American Eel
Typical Size
12-24" (2-10 lbs.)
Decent Size
25-35" (11-20 lbs.)
Nice Size
36-52" (20-30 lbs.)
51.5" (31.75 lbs.)
Awards Program
Qualifying Size

Genus/Species Anguilla rostrata
Common Names eel, common eel, water snake, rope, freshwater eel, atlantic eel
Hot Spots North River, South River, Oldham Pond, Furnace Pond
Best Time June - September
Best Baits dead shiner, nightcrawler, clam
Best Method Bottom fishing at night with bait

American eels are typically brownish in color with a slender snake-like body and a small pointed head. The dorsal fin is long, extending more than half the length of the body and joins the tail and anal fins. They have short rounded pectoral fins and no pelvic fins. The mouth has numerous small teeth. Adult eels are very muscular, covered with thick mucus, and are difficult to hold.
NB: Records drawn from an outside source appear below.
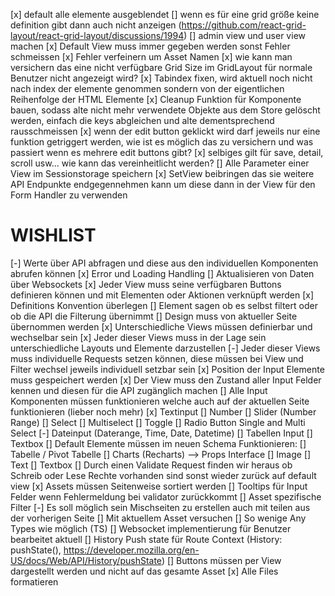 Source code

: [x] default alle elemente ausgeblendet
[] wenn es für eine grid größe keine definition gibt dann auch nicht anzeigen (https://github.com/react-grid-layout/react-grid-layout/discussions/1994)
[] admin view und user view machen
[x] Default View muss immer gegeben werden sonst Fehler schmeissen
    [x] Fehler verfeinern um Asset Namen
[x] wie kann man versichern das eine nicht verfügbare Grid Size im GridLayout für normale Benutzer nicht angezeigt wird?
[x] Tabindex fixen, wird aktuell noch nicht nach index der elemente genommen sondern von der eigentlichen Reihenfolge der HTML Elemente
[x] Cleanup Funktion für Komponente bauen, sodass alte nicht mehr verwendete Objekte aus dem Store gelöscht werden, einfach die keys abgleichen und alte dementsprechend rausschmeissen
[x] wenn der edit button geklickt wird darf jeweils nur eine funktion getriggert werden, wie ist es möglich das zu versichern und was passiert wenn es mehrere edit buttons gibt?
    [x] selbiges gilt für save, detail, scroll usw... wie kann das vereinheitlicht werden?
[] Alle Parameter einer View im Sessionstorage speichern
[x] SetView beibringen das sie weitere API Endpunkte endgegennehmen kann um diese dann in der View für den Form Handler zu verwenden

# WISHLIST
[-] Werte über API abfragen und diese aus den individuellen Komponenten abrufen können
    [x] Error und Loading Handling
    [] Aktualisieren von Daten über Websockets
[x] Jeder View muss seine verfügbaren Buttons definieren können und mit Elementen oder Aktionen verknüpft werden
    [x] Definitions Konvention überlegen
[] Element sagen ob es selbst filtert oder ob die API die Filterung übernimmt
[] Design muss von aktueller Seite übernommen werden
[x] Unterschiedliche Views müssen definierbar und wechselbar sein
[x] Jeder dieser Views muss in der Lage sein unterschiedliche Layouts und Elemente darzustellen
[-] Jeder dieser Views muss individuelle Requests setzen können, diese müssen bei View und Filter wechsel jeweils individuell setzbar sein
[x] Position der Input Elemente muss gespeichert werden
[x] Der View muss den Zustand aller Input Felder kennen und diesen für die API zugänglich machen
[] Alle Input Komponenten müssen funktionieren welche auch auf der aktuellen Seite funktionieren (lieber noch mehr)
    [x] Textinput
    [] Number
    [] Slider (Number Range)
    [] Select
    [] Multiselect
    [] Toggle
    [] Radio Button Single and Multi Select
    [-] Dateinput (Daterange, Time, Date, Datetime)
    [] Tabellen Input
    [] Textbox
[] Default Elemente müssen im neuen Schema Funktionieren:
    [] Tabelle / Pivot Tabelle
    [] Charts (Recharts) --> Props Interface
    [] Image
    [] Text
    [] Textbox
[] Durch einen Validate Request finden wir heraus ob Schreib oder Lese Rechte vorhanden sind sonst wieder zurück auf default view
[x] Assets müssen Seitenweise sortiert werden
[] Tooltips für Input Felder wenn Fehlermeldung bei validator zurückkommt
[] Asset spezifische Filter
[-] Es soll möglich sein Mischseiten zu erstellen auch mit teilen aus der vorherigen Seite
    [] Mit aktuellem Asset versuchen
[] So wenige Any Types wie möglich (TS)
[] Websocket implementierung für Benutzer bearbeitet aktuell
[] History Push state für Route Context (History: pushState(), https://developer.mozilla.org/en-US/docs/Web/API/History/pushState)
[] Buttons müssen per View dargestellt werden und nicht auf das gesamte Asset
[x] Alle Files formatieren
There are no visible scales and coloring changes with maturity.
American Eel
The North & South Rivers are loaded with eels.
American eels are catadromous, spending the majority of their life in freshwater and returning to saltwater to spawn. Eels prefer muddy bottoms and calm waters. They are nocturnal which means they are active at night. During the day eels hide under rocks on the bottom or dwell in heavy vegetation. In clear lakes they are known to burrow in the sandy bottom. Their physical structure is such that they can easily swim backward and dig tail first into soft bottom sediments.

When it comes time to spawn, the males and females stop feeding, change in color from olive to black, and move out to sea. Spawning occurs in deep water at the north edge of the Sargasso Sea. There each female lays as many as 10 to 20 million eggs, and both sexes die after spawning. The eggs float to the surface and soon hatch into slim, transparent larvae (glass eels). The larvae drift and swim for a year with ocean currents toward river mouths. Males stay near the mouths of rivers while females travel upstream, mostly at night.

American eels will stay in their freshwater environs for ten years or more where they feed on insect larvae, small fish, crabs, worms, clams, and frogs. They also feed on dead animals or on the eggs of fish, and are able to tear smaller pieces of food that are too large to be swallowed whole by shaking their head from side to side in violent jerking movements.

You can fish for eels with any kind of cut bait.

Although few people in the United States eat them, eels are also a popular food in Europe and Japan. As a result, eel fishing is an important commercial fishery.

Fishing for eel is unimportant here on the south shore of Massachusetts, and most of those caught are taken incidental to other species. Although, they are taken by commercial fishermen from other New England states such as Maine. The flesh of the eel, while very rich, is said to be delicious. It is sometimes prepared by pan-frying but is more often smoked, pickled or jellied. Smoked eel is by far the most accepted and is considered a delicacy. There is little demand for eels in this section of the country.